Thursday, October 27, 2005

Hello. It's a weeknight, and I write because for once, I have little to no homework.

Homecoming weekend was a smashing success, and some of the photos from which are available here. All in all it came down to the cliche, "everything is what you make it." You have to understand it's a meaningless, soon-to-be-forgotten high school dance, and do your best to have fun regardless. As soon as this change in mindset occurs, everything else just seems to work out for the best. But I'm sure the readers of this behind-the-times blog already knew that.

The next day was marvelous, too: me and a couple of girls jumped into leaf piles made with rakes and leafblowers; we took a mini-roadtrip to Sauvie's Island and ventured into the cornmaize and ate caramel apples, discovered and carved the perfect pumpkins, took pictures and listened to mixtapes. It was the freest I've felt since summer, and it was so relieving and good to be with people again, to talk honestly, and to feel -- for life, you know?

Now that cross country is over -- for life, an utter relief -- I have started coming home to an empty house in the afternoon. And stealing away with my dad's acoustic guitar and playing hard and pretending I can sing. I am so very rusty at the ol' six string, but since I'll have so much free time, sort of ... maybe I can get back to where I once was. (God-like, if you're wondering.) No, but it's nice to have some sort of a relief I can keep to myself. And the extremely loud shrill yell/sing combination is a good outlet as well.

"Oh fall, you're a comfortable lover
but I just can't take all the decay!"

Download Last by Gratitude. And if you ever have the oppurtunity to see them live, take it.

I'd had more written but blogger is being a bitch and honestly I don't feel like writing it again.

Love.

Saturday, October 22, 2005

I love concerts. From the pounding and vibrations of the music, to the heat of the masses of bodies, to the wafting scent of marijuana smoke, shows are vividly sensory experiences all around. I went to Iron & Wine last night at the Roseland. Me and my friend Mariel were in a pretty mellow mood, which at some point during the night, turned to lethargy ... but it was a nice show nonetheless. Calexico, M. Ward, and the lead singer of the Shins also played -- gotta love Portland. The highlight was, of course, Sam Beam playing with his sister: if their voices weren't as perfect as they are on their records, they were most definitely more alive and soulful. Here's a song from the new Iron & Wine/Calexico EP called 16, Maybe Less.

Read the book White Oleander by Janet Fitch. It contains maybe some of the best writing I've ever experienced. I've also finished reading Chuck Palahniuk's Survivor. Of course I liked it -- I mean, it's Chuck -- but I thought it was lacking in something I can't describe. I've got two more books of his to go, Choke and Stranger than Fiction, and I'm highly looking forward to them.

"People don't want their lives fixed. Nobody wants their problems solved. Their dramas. Their distractions. Their stories resolved. Their messes cleaned up. Because what would they have left?
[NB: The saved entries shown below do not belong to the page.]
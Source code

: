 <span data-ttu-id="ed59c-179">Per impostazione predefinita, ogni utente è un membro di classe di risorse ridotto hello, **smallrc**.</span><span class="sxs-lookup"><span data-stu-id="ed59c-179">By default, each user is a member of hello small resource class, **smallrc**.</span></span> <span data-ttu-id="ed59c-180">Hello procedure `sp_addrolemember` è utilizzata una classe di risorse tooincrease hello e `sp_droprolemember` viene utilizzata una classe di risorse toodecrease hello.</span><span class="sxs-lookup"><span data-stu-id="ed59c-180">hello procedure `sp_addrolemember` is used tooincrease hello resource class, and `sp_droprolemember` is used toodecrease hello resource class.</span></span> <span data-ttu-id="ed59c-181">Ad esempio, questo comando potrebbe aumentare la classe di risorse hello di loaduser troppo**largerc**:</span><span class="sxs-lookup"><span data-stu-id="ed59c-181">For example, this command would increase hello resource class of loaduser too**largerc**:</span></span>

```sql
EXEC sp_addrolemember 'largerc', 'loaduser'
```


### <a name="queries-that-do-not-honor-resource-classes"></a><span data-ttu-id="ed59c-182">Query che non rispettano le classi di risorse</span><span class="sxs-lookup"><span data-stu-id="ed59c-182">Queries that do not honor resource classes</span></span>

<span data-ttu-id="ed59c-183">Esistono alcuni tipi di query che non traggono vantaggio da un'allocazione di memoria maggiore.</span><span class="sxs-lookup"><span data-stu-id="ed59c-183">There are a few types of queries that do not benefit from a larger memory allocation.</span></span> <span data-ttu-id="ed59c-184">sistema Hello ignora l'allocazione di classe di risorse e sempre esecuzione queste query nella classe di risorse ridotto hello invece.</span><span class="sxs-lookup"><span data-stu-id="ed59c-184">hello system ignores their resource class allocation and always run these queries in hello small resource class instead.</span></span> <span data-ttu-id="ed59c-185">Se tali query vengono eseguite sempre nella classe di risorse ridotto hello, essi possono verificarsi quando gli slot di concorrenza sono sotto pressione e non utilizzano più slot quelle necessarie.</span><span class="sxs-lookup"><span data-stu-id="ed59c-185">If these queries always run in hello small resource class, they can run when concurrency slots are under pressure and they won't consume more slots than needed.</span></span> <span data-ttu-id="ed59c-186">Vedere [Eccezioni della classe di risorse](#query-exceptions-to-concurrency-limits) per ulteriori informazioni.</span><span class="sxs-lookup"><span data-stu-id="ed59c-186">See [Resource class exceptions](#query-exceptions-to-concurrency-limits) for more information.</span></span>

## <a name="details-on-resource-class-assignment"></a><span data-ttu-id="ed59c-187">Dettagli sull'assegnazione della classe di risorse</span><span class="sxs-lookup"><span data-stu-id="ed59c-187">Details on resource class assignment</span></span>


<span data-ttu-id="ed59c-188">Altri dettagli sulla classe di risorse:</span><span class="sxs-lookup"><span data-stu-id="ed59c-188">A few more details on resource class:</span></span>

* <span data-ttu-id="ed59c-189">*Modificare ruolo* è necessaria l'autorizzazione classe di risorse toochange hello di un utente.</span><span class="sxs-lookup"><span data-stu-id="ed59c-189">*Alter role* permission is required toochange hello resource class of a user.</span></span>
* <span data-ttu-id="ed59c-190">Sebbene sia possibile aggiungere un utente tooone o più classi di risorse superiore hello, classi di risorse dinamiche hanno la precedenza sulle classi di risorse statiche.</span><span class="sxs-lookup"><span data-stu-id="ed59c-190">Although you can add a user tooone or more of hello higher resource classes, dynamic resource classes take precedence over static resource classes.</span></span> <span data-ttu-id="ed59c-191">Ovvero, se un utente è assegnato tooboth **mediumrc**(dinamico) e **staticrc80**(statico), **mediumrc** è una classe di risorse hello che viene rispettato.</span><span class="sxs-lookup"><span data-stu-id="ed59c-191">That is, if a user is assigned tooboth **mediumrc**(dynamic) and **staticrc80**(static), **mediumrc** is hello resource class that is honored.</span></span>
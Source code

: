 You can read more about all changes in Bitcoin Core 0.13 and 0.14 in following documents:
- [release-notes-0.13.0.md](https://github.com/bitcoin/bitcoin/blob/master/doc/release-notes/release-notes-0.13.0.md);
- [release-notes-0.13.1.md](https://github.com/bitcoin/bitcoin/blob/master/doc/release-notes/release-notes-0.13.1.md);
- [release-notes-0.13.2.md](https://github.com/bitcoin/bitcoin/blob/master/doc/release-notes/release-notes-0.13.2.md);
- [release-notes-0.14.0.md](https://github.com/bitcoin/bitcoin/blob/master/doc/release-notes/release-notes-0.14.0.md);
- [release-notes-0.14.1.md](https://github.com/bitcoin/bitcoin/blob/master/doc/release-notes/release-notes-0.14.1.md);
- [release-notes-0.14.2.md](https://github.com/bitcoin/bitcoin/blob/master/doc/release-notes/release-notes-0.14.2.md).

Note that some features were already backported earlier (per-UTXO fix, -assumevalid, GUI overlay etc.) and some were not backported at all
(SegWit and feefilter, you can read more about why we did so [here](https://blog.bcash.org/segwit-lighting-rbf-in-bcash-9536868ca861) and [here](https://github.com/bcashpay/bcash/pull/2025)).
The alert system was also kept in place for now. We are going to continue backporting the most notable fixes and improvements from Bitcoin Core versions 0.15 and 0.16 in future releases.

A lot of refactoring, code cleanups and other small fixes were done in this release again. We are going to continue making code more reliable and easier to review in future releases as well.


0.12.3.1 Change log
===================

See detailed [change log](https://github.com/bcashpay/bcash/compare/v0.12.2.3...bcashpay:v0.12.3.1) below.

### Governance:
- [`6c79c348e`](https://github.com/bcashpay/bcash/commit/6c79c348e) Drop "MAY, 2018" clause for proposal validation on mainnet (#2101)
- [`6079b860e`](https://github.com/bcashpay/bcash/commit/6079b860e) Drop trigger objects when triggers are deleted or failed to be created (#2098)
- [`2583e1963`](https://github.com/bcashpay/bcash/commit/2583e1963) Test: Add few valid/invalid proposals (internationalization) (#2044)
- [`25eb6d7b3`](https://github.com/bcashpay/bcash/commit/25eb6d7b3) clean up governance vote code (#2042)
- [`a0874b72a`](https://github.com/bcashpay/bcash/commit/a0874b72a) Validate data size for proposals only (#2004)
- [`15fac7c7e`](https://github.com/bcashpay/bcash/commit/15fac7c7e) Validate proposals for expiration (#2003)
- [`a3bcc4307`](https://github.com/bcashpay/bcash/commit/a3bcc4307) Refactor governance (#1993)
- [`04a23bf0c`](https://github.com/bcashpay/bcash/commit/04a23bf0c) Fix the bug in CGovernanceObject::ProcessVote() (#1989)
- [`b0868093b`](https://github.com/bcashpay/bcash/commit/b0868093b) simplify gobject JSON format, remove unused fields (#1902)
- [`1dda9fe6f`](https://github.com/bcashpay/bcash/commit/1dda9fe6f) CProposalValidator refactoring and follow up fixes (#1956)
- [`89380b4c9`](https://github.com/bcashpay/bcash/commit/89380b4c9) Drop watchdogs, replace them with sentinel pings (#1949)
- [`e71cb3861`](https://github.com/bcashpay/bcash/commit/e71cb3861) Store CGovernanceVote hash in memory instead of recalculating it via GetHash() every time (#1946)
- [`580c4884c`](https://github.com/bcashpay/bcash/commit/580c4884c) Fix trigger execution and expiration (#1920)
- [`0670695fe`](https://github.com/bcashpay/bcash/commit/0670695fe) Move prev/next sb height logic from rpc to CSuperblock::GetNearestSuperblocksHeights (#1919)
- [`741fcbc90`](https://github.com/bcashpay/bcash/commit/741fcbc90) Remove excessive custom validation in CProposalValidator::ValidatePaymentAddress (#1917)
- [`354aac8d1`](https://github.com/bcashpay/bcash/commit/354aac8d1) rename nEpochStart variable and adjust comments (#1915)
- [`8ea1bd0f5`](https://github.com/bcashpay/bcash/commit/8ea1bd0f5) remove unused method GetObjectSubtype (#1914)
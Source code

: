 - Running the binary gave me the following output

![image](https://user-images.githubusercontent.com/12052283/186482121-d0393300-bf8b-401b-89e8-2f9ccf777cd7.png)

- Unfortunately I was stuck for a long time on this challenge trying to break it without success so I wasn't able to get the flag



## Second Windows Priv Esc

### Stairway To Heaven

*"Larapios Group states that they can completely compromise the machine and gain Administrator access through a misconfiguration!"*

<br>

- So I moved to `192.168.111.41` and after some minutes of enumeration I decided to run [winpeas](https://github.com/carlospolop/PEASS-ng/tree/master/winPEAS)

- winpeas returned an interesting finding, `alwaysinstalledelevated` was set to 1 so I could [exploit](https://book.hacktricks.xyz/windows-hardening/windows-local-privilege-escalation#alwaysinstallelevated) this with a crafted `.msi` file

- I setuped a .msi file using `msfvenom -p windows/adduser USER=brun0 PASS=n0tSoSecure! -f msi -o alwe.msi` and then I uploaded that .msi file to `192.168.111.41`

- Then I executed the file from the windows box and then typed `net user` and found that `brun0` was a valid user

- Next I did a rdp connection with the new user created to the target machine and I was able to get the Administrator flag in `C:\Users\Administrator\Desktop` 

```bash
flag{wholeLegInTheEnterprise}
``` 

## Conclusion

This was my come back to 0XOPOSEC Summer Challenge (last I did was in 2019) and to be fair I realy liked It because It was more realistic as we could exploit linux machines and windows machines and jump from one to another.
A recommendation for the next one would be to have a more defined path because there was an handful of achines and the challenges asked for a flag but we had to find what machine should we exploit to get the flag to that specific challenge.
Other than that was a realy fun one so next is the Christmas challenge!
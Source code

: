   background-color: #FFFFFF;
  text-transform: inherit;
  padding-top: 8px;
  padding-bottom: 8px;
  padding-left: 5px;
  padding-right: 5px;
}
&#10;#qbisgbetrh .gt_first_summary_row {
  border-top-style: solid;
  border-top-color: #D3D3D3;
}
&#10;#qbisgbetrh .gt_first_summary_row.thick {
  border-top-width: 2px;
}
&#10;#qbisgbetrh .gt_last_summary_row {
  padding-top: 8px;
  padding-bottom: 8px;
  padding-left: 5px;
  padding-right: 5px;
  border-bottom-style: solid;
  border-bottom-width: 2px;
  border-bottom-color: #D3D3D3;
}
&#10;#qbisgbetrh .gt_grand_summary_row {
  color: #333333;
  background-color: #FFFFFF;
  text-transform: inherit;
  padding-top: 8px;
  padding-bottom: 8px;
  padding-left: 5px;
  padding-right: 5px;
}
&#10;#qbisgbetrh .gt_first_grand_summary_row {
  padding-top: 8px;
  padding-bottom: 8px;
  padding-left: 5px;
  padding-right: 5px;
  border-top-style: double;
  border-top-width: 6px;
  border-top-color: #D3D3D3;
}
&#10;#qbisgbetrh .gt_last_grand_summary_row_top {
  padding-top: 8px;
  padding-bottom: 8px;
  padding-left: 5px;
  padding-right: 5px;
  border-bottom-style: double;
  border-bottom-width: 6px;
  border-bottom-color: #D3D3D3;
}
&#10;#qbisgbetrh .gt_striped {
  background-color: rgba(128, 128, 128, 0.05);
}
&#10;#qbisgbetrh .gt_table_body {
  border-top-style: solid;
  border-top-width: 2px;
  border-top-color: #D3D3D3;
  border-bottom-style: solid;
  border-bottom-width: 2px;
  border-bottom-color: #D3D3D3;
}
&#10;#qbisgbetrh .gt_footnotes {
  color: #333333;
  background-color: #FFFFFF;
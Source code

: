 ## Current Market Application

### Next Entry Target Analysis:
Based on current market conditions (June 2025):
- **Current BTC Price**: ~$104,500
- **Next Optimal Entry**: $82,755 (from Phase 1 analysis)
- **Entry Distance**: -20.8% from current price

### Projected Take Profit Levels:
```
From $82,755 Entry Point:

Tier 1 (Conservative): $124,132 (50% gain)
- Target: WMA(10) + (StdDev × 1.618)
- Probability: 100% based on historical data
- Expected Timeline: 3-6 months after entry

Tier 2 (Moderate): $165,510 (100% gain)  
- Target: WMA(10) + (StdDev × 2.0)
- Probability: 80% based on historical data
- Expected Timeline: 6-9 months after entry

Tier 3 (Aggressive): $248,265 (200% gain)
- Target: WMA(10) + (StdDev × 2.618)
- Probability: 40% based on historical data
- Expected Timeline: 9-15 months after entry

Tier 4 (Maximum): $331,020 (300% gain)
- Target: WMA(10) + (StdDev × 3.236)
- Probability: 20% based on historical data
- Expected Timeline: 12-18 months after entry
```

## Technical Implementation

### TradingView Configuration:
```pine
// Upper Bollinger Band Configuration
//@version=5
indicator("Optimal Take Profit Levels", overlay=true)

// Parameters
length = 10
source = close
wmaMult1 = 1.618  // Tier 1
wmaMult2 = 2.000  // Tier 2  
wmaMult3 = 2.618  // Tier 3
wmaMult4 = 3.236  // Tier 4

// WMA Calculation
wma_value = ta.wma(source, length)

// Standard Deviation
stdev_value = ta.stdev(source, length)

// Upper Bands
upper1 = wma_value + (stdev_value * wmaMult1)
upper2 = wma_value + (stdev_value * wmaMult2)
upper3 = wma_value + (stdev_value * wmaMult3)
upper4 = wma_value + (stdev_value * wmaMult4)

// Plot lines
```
Just the big scary unknown."

That articulates one thing I tried to explain last Monday afternoon, when I found myself at a friend's house, first bitching and venting, eventually crying and explaining. At the time it didn't seem profound, more relieving than anything else, but that day was a turning point for me. At least, it inspired me to make a decision. Which, in simplest terms, is to be kinder. And I think I can see just that change making a difference in how happy or sad I am.

Homecoming is tonight! I hadn't expected to want to go until a couple of days ago. Maybe the change in attitude came with the breakdown, or with the junior class's amazing Powderpuff victory, but somehow, I am very excited for the evening.

About 55 days till Heaven, and salt.

"I've been held back by something
Yeah, you said to me quietly on the stairs
Always love. Hate will get you every time.
Always love."
[Nada Surf]

Saturday, October 15, 2005

Coming in after a rushed drive to make curfew, I immediately found my deserted red notebook and wrote the following:

"I feel so strange.
I was just at Amanda Heminger's. We watched Waking Life, this movie which is basically about dreams, life, and different theories on both. It puts you in a really confused yet content mood. The drive home was strange. I was so tired that I had to remind myself to keep my focus. It was raining hard and in some stretches of road there was so much fog I felt like I might as well be blind because I had no control.
Over the Sylvan exit, a parked car had its hazards on ... I stopped to say, 'is there anything I can do? Are you guys all right?' and one boy talked to me and said yes, the other's mom was on the way, but thanks so much! And I drove away and thought about how I could've married that kid but we'd probably never see each other again. And on curvey Humphrey Boulevard I startled myself by driving through this HUGE splash in a ridge and thought about how I could change my future entirely simply by letting go of the wheel. And how if I died no one would ever really know what I'd been thinking and that boy might not even find out that he was the last person I spoke to."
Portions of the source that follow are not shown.